Contudo, para Portugal jogar o tudo ou nada nas suas colónias, era algo a perpetuar, e as transformações que eclodiam por todo o lado não tinham significado ou correspondência ameaçadora.
Vinte anos antes, surgiu no País o movimento cultural "Vamos Descobrir Angola", que reflectia sobre o desejo de jovens negros angolanos de conhecerem a sua terra, pois a história que aprendiam era bastante diferente da sua realidade e identidade.
A corrente que evoluiu e foi alicerce da Luta de Libertação Nacional foi, sem dúvida, um indício da necessidade reformista ignorada por Portugal.
Se a cadeira de Salazar não lhe tivesse pregado uma partida, os anos (4) que antecederam a revolução dos capitães poderiam ter sido muitos mais, mas a nossa narrativa oculta este facto e sua importância para a independência, da mesma maneira que oculta nomes e acontecimentos históricos porque ao longo de anos foi se figurando apenas o que era da autoria e do interesse de quem lidera o País.
As lacunas do nosso nacionalismo estão na exasperação de quem escreveu a cronografia, não contemplando outros elementos da história como o 04 de Fevereiro, por exemplo, e a participação da UPA e de Cónego Manuel das Neves; o Governo de Transição; a declaração da independência pela UNITA no Huambo e pela FNLA no Ambriz; a criação da Ponte Aérea entre Luanda e Lisboa, que promoveu a saída de pelo menos 300 mil migrantes de Angola. Durante a minha infância, várias vezes me perguntei o seguinte: Como é que os meus familiares haviam chegado a Lisboa? Como é que o meu tio Júlio havia chegado a Joanesburgo e mais tarde a Los Angels? Se aparentemente era uma questão de tom de pele, porquê que a minha avó Paula havia ficado em Luanda sem ser retaliada? Questões que vi respondidas anos mais tarde em livros escritos por autores portugueses.
Angola soma a sua cronologia sem referências e interpretação de figuras, algumas maioritariamente fora do MPLA, mas outras a si afiliadas. Viriato da Cruz, Ilídio Machado e Mário Pinto de Andrade, resgatados na liderança João Lourenço, o primeiro foi reconhecido com o Prémio Nacional de Cultura e Artes em 2018 e os outros como primeiros presidentes do partido, são consequências de uma tese egoísta e narcisista muito em voga entre as chefias providas de autoritarismo.
O País sofreu com esta antítese singular e partidária que deixou no pseudoanonimato nomes como Holden Roberto, Daniel Chipenda, Joaquim Pinto de Andrade, entre outros.
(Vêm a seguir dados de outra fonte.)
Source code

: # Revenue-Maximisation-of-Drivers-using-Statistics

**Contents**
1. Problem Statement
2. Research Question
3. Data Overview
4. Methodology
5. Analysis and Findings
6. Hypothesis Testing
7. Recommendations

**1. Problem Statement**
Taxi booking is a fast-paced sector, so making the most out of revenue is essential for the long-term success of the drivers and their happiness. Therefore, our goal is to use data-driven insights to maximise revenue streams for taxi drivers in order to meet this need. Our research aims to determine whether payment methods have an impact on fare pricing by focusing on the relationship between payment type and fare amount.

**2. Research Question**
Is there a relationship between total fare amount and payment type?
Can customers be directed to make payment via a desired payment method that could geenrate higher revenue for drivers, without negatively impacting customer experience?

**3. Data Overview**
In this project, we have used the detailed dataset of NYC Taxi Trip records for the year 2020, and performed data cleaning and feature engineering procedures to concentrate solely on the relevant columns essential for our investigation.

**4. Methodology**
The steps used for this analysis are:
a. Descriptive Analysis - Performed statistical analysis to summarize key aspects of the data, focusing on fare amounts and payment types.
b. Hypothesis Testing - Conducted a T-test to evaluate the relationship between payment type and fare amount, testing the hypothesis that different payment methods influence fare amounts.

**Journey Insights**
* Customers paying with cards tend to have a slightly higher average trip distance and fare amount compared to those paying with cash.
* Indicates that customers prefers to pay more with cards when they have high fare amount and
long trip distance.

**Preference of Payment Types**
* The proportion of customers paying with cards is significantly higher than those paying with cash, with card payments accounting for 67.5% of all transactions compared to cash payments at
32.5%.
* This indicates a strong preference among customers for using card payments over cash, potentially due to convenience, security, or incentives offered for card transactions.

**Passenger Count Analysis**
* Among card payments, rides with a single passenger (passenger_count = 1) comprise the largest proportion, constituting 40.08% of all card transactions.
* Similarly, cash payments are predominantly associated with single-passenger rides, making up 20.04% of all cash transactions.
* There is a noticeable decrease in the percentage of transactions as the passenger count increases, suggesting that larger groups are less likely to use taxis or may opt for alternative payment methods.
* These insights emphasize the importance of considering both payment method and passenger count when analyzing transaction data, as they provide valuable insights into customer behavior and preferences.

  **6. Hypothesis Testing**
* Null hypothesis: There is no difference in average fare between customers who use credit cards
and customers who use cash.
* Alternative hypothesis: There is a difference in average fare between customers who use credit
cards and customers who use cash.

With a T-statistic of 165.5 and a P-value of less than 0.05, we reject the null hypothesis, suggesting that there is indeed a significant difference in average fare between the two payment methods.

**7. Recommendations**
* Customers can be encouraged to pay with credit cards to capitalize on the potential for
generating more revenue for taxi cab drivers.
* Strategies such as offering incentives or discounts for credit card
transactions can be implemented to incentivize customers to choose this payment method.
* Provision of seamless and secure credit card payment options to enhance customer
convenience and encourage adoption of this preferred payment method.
Protagonista notável, Holden Roberto faleceu em 2007, aos 84 anos, fragilizado e sem reconhecimento de um líder histórico.
Hitler, principal instigador da 2.ª Guerra Mundial e do Holocausto, consta da história alemã e é estudado em todo o mundo. As crianças e jovens alemães crescem sabendo que Adolf Hitler acreditava na higienização racial e, apesar das repercussões que isso possa ter nas novas gerações, o Chanceler do Reich não foi banido.
Neste diapasão, Jonas Savimbi, cuja morte simbolizou o fim da guerra civil, deve ser tido em consideração pelos historiadores e sem visões apaixonadas.
No passado dia 14 de Fevereiro, Ngola Kabangu, destacado político da FNLA e nacionalista angolano, comemorou 80 anos, rodeado de familiares que têm sido o seu esteio nestes últimos tempos. Colocado na penumbra, por uma quase eternidade foi convidado para o almoço em comemoração aos 60 anos do início da Luta Armada no Palácio Presidencial em 2021. De lá para cá, tem reavido a sua dignidade e é nesse propósito que observo que João Lourenço empreende o esforço de ser o Presidente de todos os angolanos. Não apenas por Ngola Kabangu, mas por outros exemplos uns mais anónimos e outros menos, já que os mais de 40 anos de independência ergueram fossos e "cortinas de ferro" que devem ser desabados com recuos à memória, com reconhecimentos em vida e com novos votos.
Descobrir Angola é contar a história tal como ela, é dar possibilidade a todos de contarmos os eventos da linha do tempo sem traumas, dramas e desafectos.